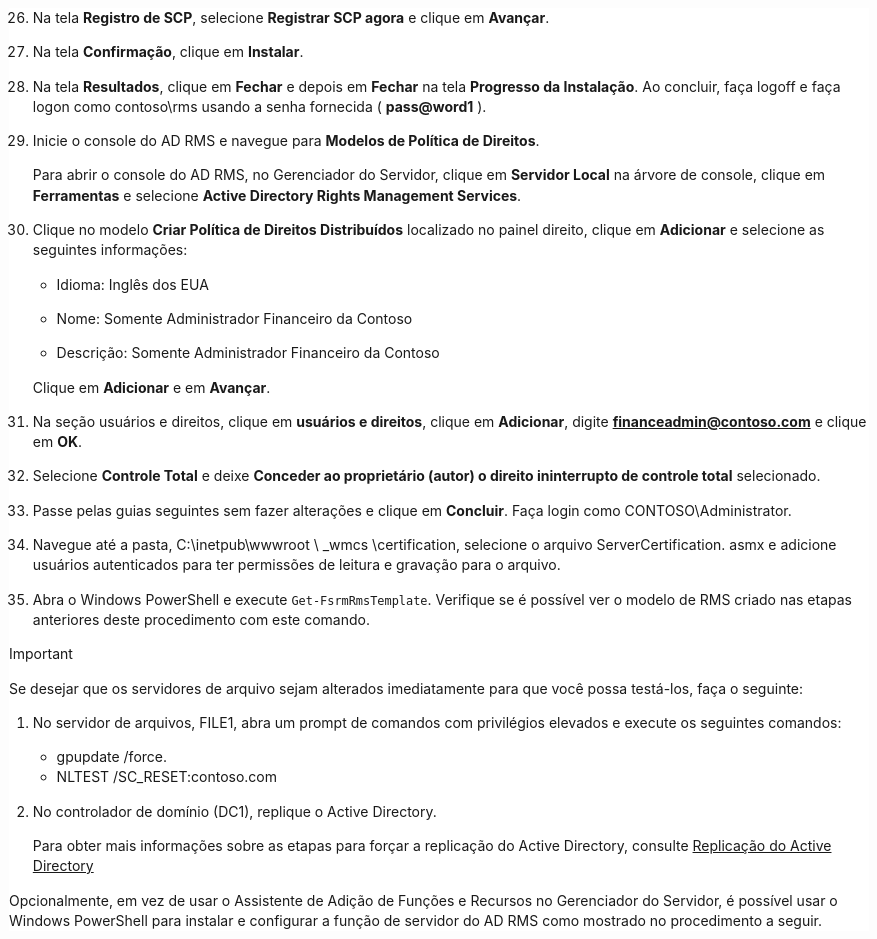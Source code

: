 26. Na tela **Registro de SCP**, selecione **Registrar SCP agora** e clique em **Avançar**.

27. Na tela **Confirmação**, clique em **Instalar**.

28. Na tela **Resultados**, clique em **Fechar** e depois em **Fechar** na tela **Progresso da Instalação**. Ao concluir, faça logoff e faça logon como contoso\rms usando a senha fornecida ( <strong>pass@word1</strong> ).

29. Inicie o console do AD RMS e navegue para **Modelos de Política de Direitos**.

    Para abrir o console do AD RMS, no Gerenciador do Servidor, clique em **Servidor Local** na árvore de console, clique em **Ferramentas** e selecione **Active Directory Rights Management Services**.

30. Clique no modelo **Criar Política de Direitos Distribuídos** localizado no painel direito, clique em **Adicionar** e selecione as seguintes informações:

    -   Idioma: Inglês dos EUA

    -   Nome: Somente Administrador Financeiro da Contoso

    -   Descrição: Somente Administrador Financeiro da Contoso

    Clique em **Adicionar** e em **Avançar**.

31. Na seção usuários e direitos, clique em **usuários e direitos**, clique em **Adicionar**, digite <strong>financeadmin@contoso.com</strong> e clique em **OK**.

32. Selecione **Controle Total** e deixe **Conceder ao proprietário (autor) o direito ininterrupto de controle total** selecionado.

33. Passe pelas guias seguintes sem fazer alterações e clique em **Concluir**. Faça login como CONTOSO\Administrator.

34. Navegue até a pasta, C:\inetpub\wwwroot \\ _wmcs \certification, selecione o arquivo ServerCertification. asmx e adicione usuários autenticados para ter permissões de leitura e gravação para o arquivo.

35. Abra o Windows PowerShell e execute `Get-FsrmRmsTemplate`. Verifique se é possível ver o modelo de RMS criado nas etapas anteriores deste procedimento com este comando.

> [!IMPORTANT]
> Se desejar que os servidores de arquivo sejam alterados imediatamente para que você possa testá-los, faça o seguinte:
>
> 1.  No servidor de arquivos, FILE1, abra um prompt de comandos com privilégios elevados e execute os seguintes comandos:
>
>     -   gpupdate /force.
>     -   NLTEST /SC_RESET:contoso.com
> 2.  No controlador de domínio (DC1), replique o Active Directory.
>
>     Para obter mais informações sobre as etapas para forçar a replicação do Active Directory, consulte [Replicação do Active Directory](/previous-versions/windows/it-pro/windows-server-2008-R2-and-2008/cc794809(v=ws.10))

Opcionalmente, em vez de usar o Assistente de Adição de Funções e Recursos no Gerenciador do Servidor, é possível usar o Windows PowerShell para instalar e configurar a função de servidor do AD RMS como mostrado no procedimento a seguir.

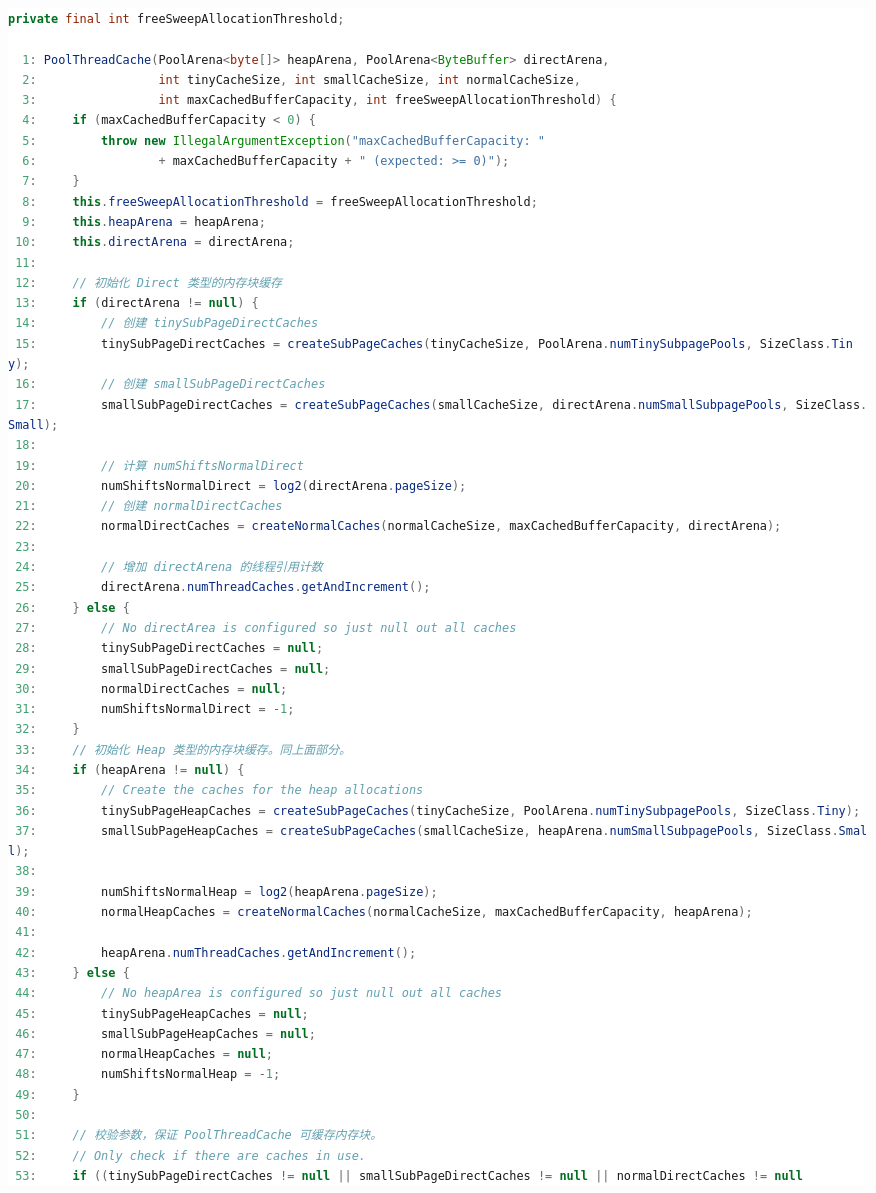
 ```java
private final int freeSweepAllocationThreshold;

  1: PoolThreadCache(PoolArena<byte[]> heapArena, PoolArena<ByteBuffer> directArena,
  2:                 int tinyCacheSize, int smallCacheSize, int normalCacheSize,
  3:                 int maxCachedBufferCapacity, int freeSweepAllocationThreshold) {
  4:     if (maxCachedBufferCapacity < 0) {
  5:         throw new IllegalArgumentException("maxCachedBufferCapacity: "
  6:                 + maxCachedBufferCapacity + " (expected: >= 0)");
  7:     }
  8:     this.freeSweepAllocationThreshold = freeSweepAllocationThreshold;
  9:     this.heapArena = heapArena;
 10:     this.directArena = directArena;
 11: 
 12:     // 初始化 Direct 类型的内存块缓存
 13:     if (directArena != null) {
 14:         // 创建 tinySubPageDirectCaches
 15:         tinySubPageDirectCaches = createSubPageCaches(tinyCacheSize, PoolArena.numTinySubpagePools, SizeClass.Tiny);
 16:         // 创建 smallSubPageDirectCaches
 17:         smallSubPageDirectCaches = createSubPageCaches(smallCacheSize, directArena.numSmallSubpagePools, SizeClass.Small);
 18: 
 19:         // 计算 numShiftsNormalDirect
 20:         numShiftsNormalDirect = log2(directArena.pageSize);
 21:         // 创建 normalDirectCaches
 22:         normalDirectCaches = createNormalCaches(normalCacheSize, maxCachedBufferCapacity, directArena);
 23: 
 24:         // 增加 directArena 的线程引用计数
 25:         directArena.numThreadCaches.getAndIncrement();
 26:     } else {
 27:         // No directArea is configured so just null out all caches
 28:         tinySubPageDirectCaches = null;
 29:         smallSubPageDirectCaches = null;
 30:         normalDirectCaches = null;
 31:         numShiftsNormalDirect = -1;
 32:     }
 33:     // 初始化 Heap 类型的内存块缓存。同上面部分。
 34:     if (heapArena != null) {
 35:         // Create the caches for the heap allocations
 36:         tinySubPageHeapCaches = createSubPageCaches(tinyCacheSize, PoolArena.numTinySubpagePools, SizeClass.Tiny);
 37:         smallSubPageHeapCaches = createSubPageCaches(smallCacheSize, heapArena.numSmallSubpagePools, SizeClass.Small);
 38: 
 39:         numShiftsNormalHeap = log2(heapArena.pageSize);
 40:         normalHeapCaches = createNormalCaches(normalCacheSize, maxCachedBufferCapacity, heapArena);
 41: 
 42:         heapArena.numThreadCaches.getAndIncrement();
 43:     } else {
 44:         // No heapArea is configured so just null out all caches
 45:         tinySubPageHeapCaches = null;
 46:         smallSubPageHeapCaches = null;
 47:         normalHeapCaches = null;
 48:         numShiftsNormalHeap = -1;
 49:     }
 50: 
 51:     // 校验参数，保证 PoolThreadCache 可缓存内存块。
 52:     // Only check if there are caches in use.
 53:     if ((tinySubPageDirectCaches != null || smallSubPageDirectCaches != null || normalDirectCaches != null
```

==

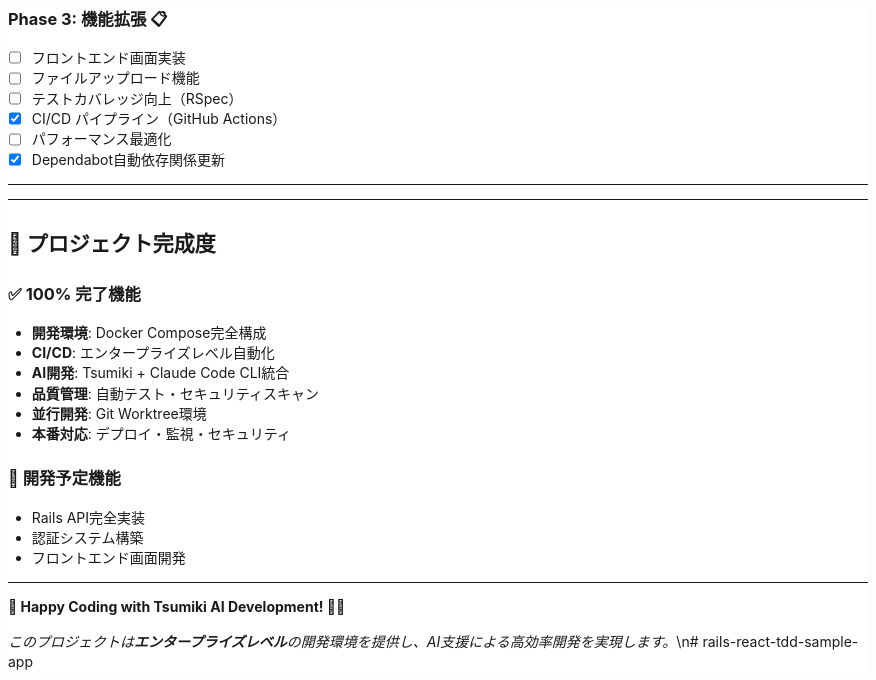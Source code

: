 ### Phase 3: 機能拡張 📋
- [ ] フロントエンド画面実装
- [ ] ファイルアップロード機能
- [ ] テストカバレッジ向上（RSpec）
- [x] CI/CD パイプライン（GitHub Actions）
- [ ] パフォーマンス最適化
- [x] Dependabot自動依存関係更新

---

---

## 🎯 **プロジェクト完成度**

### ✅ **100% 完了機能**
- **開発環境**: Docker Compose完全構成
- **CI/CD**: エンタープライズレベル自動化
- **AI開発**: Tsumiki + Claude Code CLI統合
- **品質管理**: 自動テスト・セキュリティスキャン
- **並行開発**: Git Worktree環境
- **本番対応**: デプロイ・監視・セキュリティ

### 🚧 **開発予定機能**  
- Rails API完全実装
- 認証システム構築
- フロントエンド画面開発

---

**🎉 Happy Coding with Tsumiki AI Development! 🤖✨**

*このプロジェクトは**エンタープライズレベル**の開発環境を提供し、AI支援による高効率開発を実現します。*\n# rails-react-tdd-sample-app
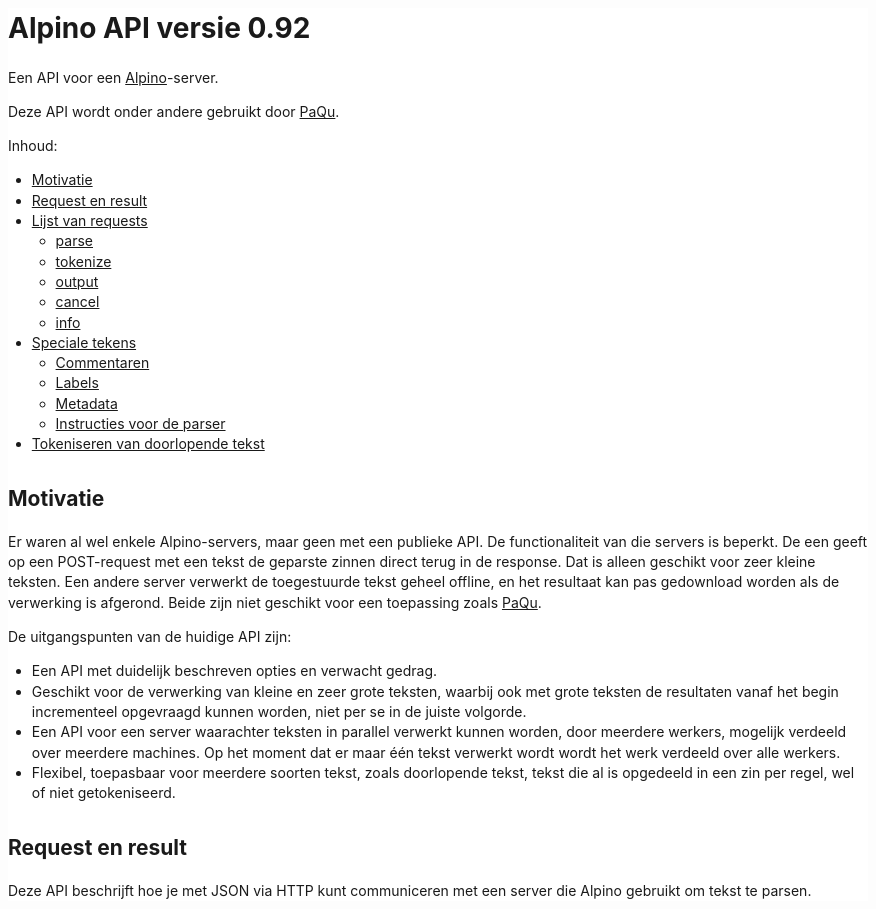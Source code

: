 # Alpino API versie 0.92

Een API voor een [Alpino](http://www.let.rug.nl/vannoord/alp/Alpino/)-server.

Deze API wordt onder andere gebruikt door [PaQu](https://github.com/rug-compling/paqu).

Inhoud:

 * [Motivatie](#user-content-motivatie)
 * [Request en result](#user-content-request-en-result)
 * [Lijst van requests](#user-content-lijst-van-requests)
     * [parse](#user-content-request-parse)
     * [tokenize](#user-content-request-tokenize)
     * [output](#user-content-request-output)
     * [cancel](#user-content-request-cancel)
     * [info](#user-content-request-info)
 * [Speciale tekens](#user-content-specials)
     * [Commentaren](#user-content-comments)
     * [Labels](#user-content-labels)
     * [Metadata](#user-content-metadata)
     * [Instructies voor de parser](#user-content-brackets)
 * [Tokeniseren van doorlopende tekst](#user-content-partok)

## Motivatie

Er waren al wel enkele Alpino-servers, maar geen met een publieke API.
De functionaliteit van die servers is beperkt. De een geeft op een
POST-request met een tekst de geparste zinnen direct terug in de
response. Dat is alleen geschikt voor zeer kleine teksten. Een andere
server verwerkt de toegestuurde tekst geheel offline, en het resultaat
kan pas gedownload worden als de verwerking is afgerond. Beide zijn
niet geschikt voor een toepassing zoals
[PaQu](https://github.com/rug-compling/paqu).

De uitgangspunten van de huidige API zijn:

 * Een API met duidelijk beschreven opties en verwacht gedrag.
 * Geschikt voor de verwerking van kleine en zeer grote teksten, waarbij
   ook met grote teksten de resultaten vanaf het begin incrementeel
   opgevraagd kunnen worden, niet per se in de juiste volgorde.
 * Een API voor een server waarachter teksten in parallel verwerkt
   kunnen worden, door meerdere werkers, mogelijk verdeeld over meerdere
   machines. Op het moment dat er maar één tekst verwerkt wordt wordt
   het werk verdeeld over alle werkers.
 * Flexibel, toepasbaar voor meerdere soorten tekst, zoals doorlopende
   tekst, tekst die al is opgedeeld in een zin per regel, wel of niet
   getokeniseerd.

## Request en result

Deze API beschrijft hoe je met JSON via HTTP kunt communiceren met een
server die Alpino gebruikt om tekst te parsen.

...

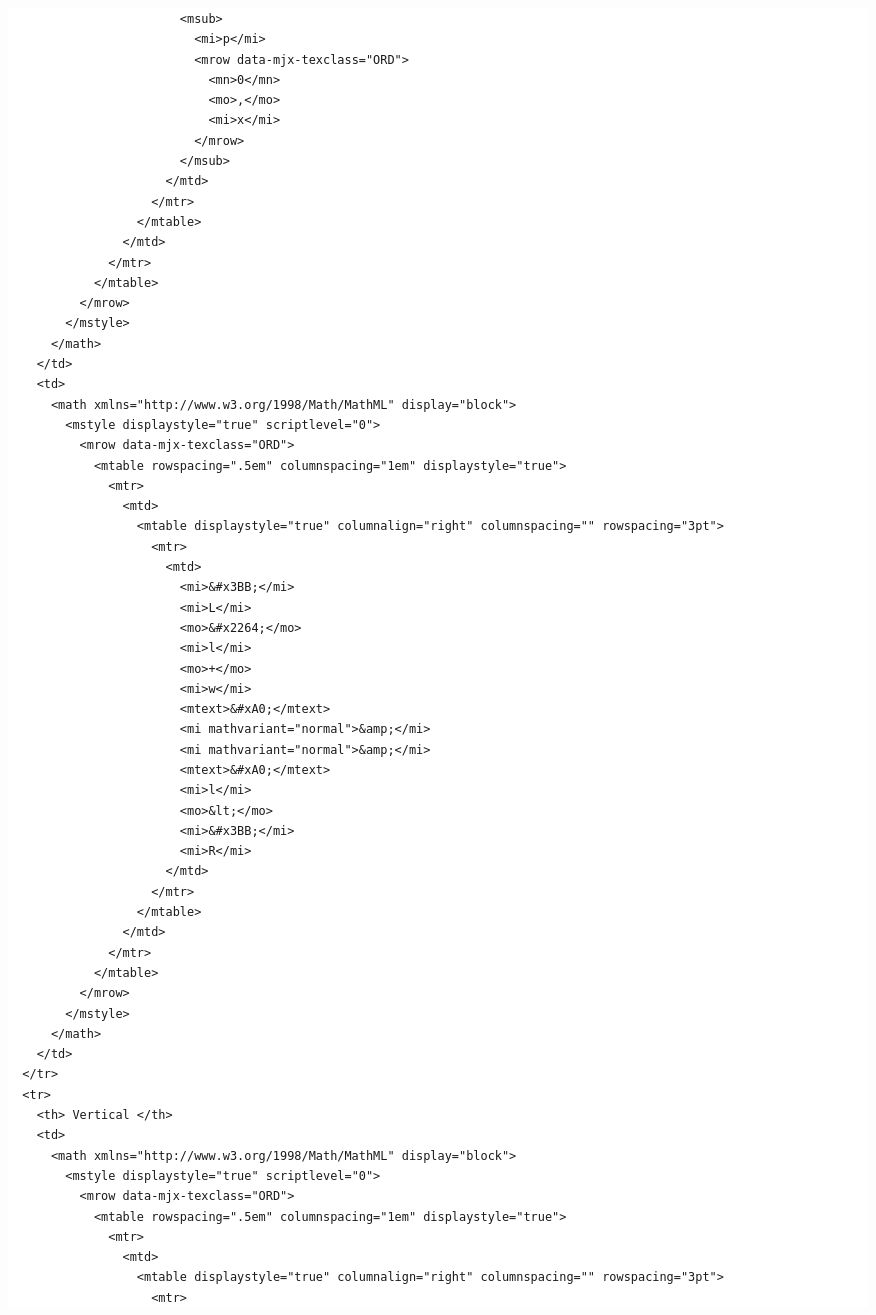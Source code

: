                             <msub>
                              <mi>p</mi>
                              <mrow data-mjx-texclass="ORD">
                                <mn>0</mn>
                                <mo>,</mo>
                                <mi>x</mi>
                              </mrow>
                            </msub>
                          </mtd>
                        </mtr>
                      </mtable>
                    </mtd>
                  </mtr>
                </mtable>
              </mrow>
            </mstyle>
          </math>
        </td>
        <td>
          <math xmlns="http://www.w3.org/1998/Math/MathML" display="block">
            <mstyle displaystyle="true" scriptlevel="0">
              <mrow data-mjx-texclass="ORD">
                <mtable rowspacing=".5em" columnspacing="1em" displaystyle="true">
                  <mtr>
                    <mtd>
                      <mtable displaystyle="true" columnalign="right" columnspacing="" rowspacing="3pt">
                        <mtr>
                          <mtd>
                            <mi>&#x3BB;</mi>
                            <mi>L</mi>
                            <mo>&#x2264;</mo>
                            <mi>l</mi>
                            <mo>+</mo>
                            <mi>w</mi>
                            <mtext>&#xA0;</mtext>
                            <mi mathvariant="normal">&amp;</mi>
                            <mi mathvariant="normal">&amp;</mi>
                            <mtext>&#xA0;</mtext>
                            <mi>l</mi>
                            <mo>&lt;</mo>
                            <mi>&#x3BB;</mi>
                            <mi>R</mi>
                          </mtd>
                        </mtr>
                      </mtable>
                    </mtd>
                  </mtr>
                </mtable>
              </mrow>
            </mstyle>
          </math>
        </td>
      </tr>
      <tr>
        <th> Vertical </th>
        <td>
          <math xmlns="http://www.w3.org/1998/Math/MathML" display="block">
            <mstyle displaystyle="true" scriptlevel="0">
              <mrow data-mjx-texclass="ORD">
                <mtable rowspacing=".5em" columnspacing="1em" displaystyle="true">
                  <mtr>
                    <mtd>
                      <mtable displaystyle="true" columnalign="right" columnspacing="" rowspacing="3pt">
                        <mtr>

● **INSTRUCTIONS TO FOLLOW**:
All lines in the listing above with the string "numShiftsNormalDirect" should be returned.

● **ANSWER SPACE**:
 19:         // 计算 numShiftsNormalDirect
 20:         numShiftsNormalDirect = log2(directArena.pageSize);
 31:         numShiftsNormalDirect = -1;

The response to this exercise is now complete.